Task goal: Please reproduce exactly, and only, the line containing "# Flowerfish-UUID 🐟🌸" and every line after it to the end of the records below, leaving out all pictures.

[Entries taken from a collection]
Start of Block
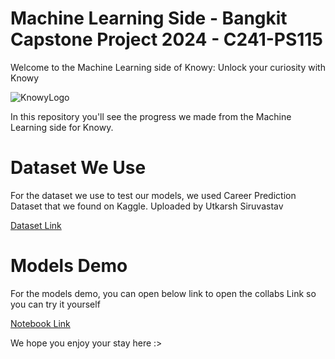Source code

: # Machine Learning Side - Bangkit Capstone Project 2024 - C241-PS115

Welcome to the Machine Learning side of Knowy: Unlock your curiosity with Knowy

![KnowyLogo](https://github.com/MarcelTRG/Git-Test/blob/master/Asset/MachineLearnXKnowy-transformed.png)


In this repository you'll see the progress we made from the Machine Learning side for Knowy.

# Dataset We Use

For the dataset we use to test our models, we used Career Prediction Dataset that we found on Kaggle. Uploaded by Utkarsh Siruvastav

[Dataset Link](https://www.kaggle.com/datasets/utkarshshrivastav07/career-prediction-dataset)

# Models Demo

For the models demo, you can open below link to open the collabs Link so you can try it yourself

[Notebook Link](https://colab.research.google.com/drive/19bPT-qa8ohihdfry639IJcGNLhftb_vx?usp=sharing)

We hope you enjoy your stay here :>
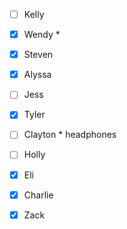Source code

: - [ ] Kelly
- [x] Wendy * 
- [x] Steven
- [x] Alyssa
- [ ] Jess
- [x] Tyler
- [ ] Clayton * headphones
- [ ] Holly
- [x] Eli
- [x] Charlie

- [x] Zack
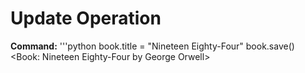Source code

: # Update Operation
**Command:**
'''python
book.title = "Nineteen Eighty-Four"
book.save()
<Book: Nineteen Eighty-Four by George Orwell>

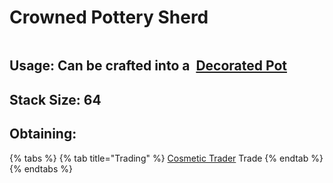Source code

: # Crowned Pottery Sherd

<figure><img src="https://github.com/user-attachments/assets/403e5439-0251-4f71-a74e-21c63652133c" alt=""><figcaption></figcaption></figure>



## Usage: Can be crafted into a <img src="https://minecraft.wiki/images/thumb/Decorated_Pot_(N)_JE2_BE2.png/150px-Decorated_Pot_(N)_JE2_BE2.png?1209f" alt="" data-size="line"> [Decorated Pot](https://minecraft.wiki/w/Decorated\_Pot)

## <img src="https://minecraft.wiki/images/Light_Gray_Bundle_JE1_BE1.png?b552e" alt="" data-size="line">Stack Size: 64

## Obtaining:

{% tabs %}
{% tab title="Trading" %}
[Cosmetic Trader](../../mobs/traders/cosmetic-trader.md) Trade
{% endtab %}
{% endtabs %}


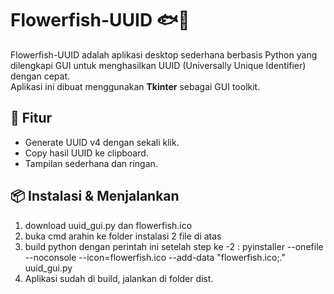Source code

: # Flowerfish-UUID 🐟🌸

Flowerfish-UUID adalah aplikasi desktop sederhana berbasis Python yang dilengkapi GUI untuk menghasilkan UUID (Universally Unique Identifier) dengan cepat.  
Aplikasi ini dibuat menggunakan **Tkinter** sebagai GUI toolkit.

## 🚀 Fitur
- Generate UUID v4 dengan sekali klik.
- Copy hasil UUID ke clipboard.
- Tampilan sederhana dan ringan.

## 📦 Instalasi & Menjalankan
1. download uuid_gui.py dan flowerfish.ico
2. buka cmd arahin ke folder instalasi 2 file di atas
3. build python dengan perintah ini setelah step ke -2 : pyinstaller --onefile --noconsole --icon=flowerfish.ico --add-data "flowerfish.ico;." uuid_gui.py
4. Aplikasi sudah di build, jalankan di folder dist.
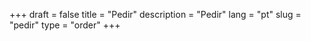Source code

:+++
draft = false
title = "Pedir"
description = "Pedir"
lang = "pt"
slug = "pedir"
type = "order"
+++

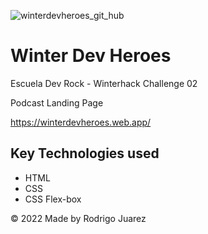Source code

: ![winterdevheroes_git_hub](https://user-images.githubusercontent.com/99626780/190253775-ff6d306f-919e-44a2-86ab-0fef9407b1e0.png)

# Winter Dev Heroes

Escuela Dev Rock - Winterhack Challenge 02

Podcast Landing Page

https://winterdevheroes.web.app/

## Key Technologies used
- HTML
- CSS
- CSS Flex-box

© 2022 Made by Rodrigo Juarez
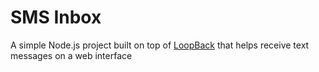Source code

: # SMS Inbox

A simple Node.js project built on top of [LoopBack](http://loopback.io) that helps receive text messages on a web interface
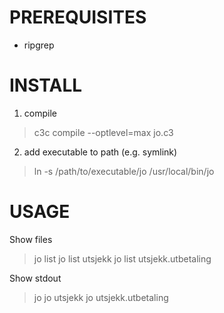 # PREREQUISITES
- ripgrep

# INSTALL
1. compile
> c3c compile --optlevel=max jo.c3

2. add executable to path (e.g. symlink)
> ln -s /path/to/executable/jo /usr/local/bin/jo

# USAGE
Show files

> jo list
> jo list utsjekk
> jo list utsjekk.utbetaling

Show stdout

> jo 
> jo utsjekk
> jo utsjekk.utbetaling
End of Block
Output below:
: # Flowerfish-UUID 🐟🌸

Flowerfish-UUID adalah aplikasi desktop sederhana berbasis Python yang dilengkapi GUI untuk menghasilkan UUID (Universally Unique Identifier) dengan cepat.  
Aplikasi ini dibuat menggunakan **Tkinter** sebagai GUI toolkit.

## 🚀 Fitur
- Generate UUID v4 dengan sekali klik.
- Copy hasil UUID ke clipboard.
- Tampilan sederhana dan ringan.

## 📦 Instalasi & Menjalankan
1. download uuid_gui.py dan flowerfish.ico
2. buka cmd arahin ke folder instalasi 2 file di atas
3. build python dengan perintah ini setelah step ke -2 : pyinstaller --onefile --noconsole --icon=flowerfish.ico --add-data "flowerfish.ico;." uuid_gui.py
4. Aplikasi sudah di build, jalankan di folder dist.
Source code

:+++
draft = false
title = "Pedir"
description = "Pedir"
lang = "pt"
slug = "pedir"
type = "order"
+++

Source code

: ![winterdevheroes_git_hub](https://user-images.githubusercontent.com/99626780/190253775-ff6d306f-919e-44a2-86ab-0fef9407b1e0.png)

# Winter Dev Heroes

Escuela Dev Rock - Winterhack Challenge 02

Podcast Landing Page

https://winterdevheroes.web.app/

## Key Technologies used
- HTML
- CSS
- CSS Flex-box

© 2022 Made by Rodrigo Juarez
Source code

: # SMS Inbox

A simple Node.js project built on top of [LoopBack](http://loopback.io) that helps receive text messages on a web interface
 # PREREQUISITES
- ripgrep

# INSTALL
1. compile
> c3c compile --optlevel=max jo.c3

2. add executable to path (e.g. symlink)
> ln -s /path/to/executable/jo /usr/local/bin/jo

# USAGE
Show files

> jo list
> jo list utsjekk
> jo list utsjekk.utbetaling

Show stdout

> jo 
> jo utsjekk
> jo utsjekk.utbetaling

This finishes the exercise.